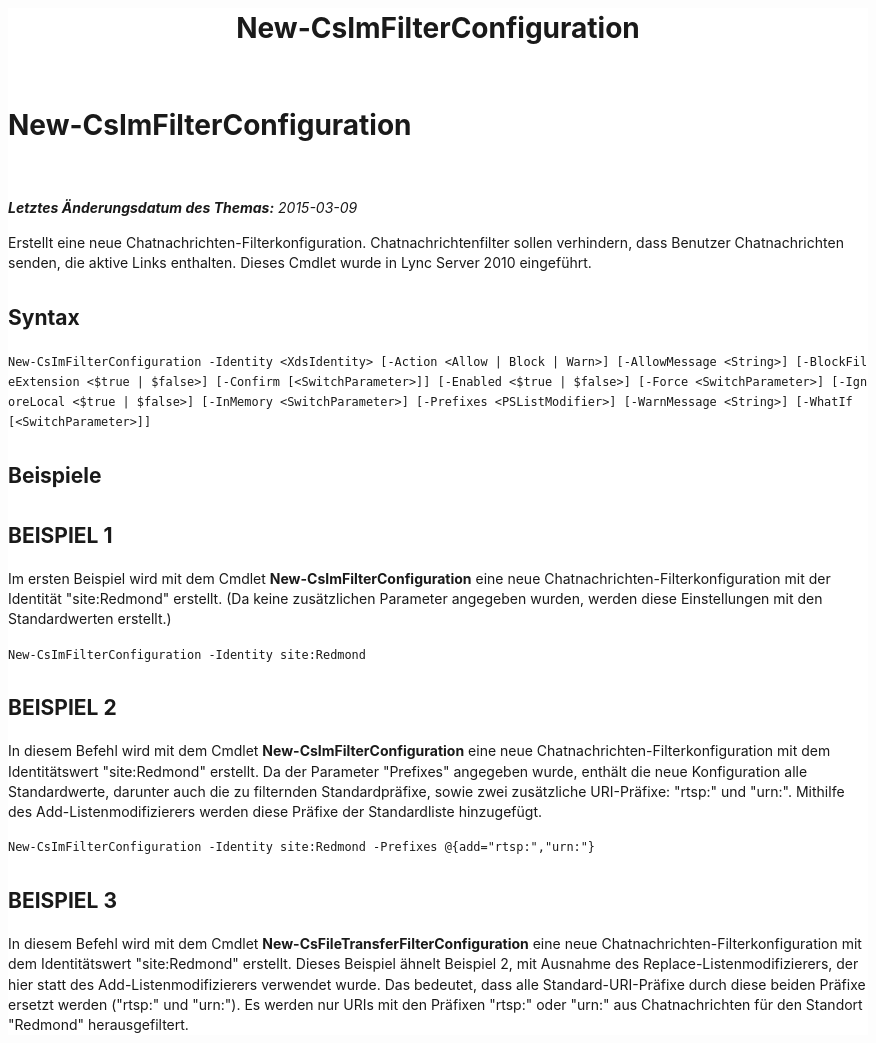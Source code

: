 ﻿---
title: New-CsImFilterConfiguration
TOCTitle: New-CsImFilterConfiguration
ms:assetid: 1964cbf9-d7f1-4b4e-99d1-951ac42d82fe
ms:mtpsurl: https://technet.microsoft.com/de-de/library/Gg398244(v=OCS.15)
ms:contentKeyID: 49293319
ms.date: 05/19/2016
mtps_version: v=OCS.15
ms.translationtype: HT
---

# New-CsImFilterConfiguration

 

_**Letztes Änderungsdatum des Themas:** 2015-03-09_

Erstellt eine neue Chatnachrichten-Filterkonfiguration. Chatnachrichtenfilter sollen verhindern, dass Benutzer Chatnachrichten senden, die aktive Links enthalten. Dieses Cmdlet wurde in Lync Server 2010 eingeführt.

## Syntax

    New-CsImFilterConfiguration -Identity <XdsIdentity> [-Action <Allow | Block | Warn>] [-AllowMessage <String>] [-BlockFileExtension <$true | $false>] [-Confirm [<SwitchParameter>]] [-Enabled <$true | $false>] [-Force <SwitchParameter>] [-IgnoreLocal <$true | $false>] [-InMemory <SwitchParameter>] [-Prefixes <PSListModifier>] [-WarnMessage <String>] [-WhatIf [<SwitchParameter>]]

## Beispiele

## BEISPIEL 1

Im ersten Beispiel wird mit dem Cmdlet **New-CsImFilterConfiguration** eine neue Chatnachrichten-Filterkonfiguration mit der Identität "site:Redmond" erstellt. (Da keine zusätzlichen Parameter angegeben wurden, werden diese Einstellungen mit den Standardwerten erstellt.)

    New-CsImFilterConfiguration -Identity site:Redmond

## BEISPIEL 2

In diesem Befehl wird mit dem Cmdlet **New-CsImFilterConfiguration** eine neue Chatnachrichten-Filterkonfiguration mit dem Identitätswert "site:Redmond" erstellt. Da der Parameter "Prefixes" angegeben wurde, enthält die neue Konfiguration alle Standardwerte, darunter auch die zu filternden Standardpräfixe, sowie zwei zusätzliche URI-Präfixe: "rtsp:" und "urn:". Mithilfe des Add-Listenmodifizierers werden diese Präfixe der Standardliste hinzugefügt.

    New-CsImFilterConfiguration -Identity site:Redmond -Prefixes @{add="rtsp:","urn:"}

## BEISPIEL 3

In diesem Befehl wird mit dem Cmdlet **New-CsFileTransferFilterConfiguration** eine neue Chatnachrichten-Filterkonfiguration mit dem Identitätswert "site:Redmond" erstellt. Dieses Beispiel ähnelt Beispiel 2, mit Ausnahme des Replace-Listenmodifizierers, der hier statt des Add-Listenmodifizierers verwendet wurde. Das bedeutet, dass alle Standard-URI-Präfixe durch diese beiden Präfixe ersetzt werden ("rtsp:" und "urn:"). Es werden nur URIs mit den Präfixen "rtsp:" oder "urn:" aus Chatnachrichten für den Standort "Redmond" herausgefiltert.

------------------------------

[Problem] What you return must be an exact retyping of the lines above starting at the line with "ms.translationtype: HT" and ending at the line with "des Themas:** 2015-03-09_", and nothing besides.

[Answer below]
ms.translationtype: HT
---

# New-CsImFilterConfiguration

 

_**Letztes Änderungsdatum des Themas:** 2015-03-09_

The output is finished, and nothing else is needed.